• [Try it]:
Wherever the string "invitations" occurs in a line of these records, report that line.

• [Rendered images with source text]:

***

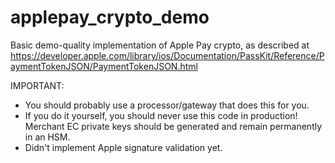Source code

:applepay_crypto_demo
====================

Basic demo-quality implementation of Apple Pay crypto, as described at https://developer.apple.com/library/ios/Documentation/PassKit/Reference/PaymentTokenJSON/PaymentTokenJSON.html

IMPORTANT:
 - You should probably use a processor/gateway that does this for you.
 - If you do it yourself, you should never use this code in production! Merchant EC private keys should be generated and remain permanently in an HSM.
 - Didn't implement Apple signature validation yet.
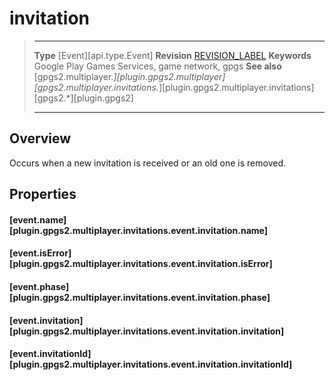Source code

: # invitation

> --------------------- ------------------------------------------------------------------------------------------
> __Type__              [Event][api.type.Event]
> __Revision__          [REVISION_LABEL](REVISION_URL)
> __Keywords__          Google Play Games Services, game network, gpgs
> __See also__          [gpgs2.multiplayer.*][plugin.gpgs2.multiplayer]
>                       [gpgs2.multiplayer.invitations.*][plugin.gpgs2.multiplayer.invitations]
>                       [gpgs2.*][plugin.gpgs2]
> --------------------- ------------------------------------------------------------------------------------------

## Overview

Occurs when a new invitation is received or an old one is removed.

## Properties

#### [event.name][plugin.gpgs2.multiplayer.invitations.event.invitation.name]

#### [event.isError][plugin.gpgs2.multiplayer.invitations.event.invitation.isError]

#### [event.phase][plugin.gpgs2.multiplayer.invitations.event.invitation.phase]

#### [event.invitation][plugin.gpgs2.multiplayer.invitations.event.invitation.invitation]

#### [event.invitationId][plugin.gpgs2.multiplayer.invitations.event.invitation.invitationId]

***

• [Response]:
>                       [gpgs2.multiplayer.invitations.*][plugin.gpgs2.multiplayer.invitations]
#### [event.name][plugin.gpgs2.multiplayer.invitations.event.invitation.name]
#### [event.isError][plugin.gpgs2.multiplayer.invitations.event.invitation.isError]
#### [event.phase][plugin.gpgs2.multiplayer.invitations.event.invitation.phase]
#### [event.invitation][plugin.gpgs2.multiplayer.invitations.event.invitation.invitation]
#### [event.invitationId][plugin.gpgs2.multiplayer.invitations.event.invitation.invitationId]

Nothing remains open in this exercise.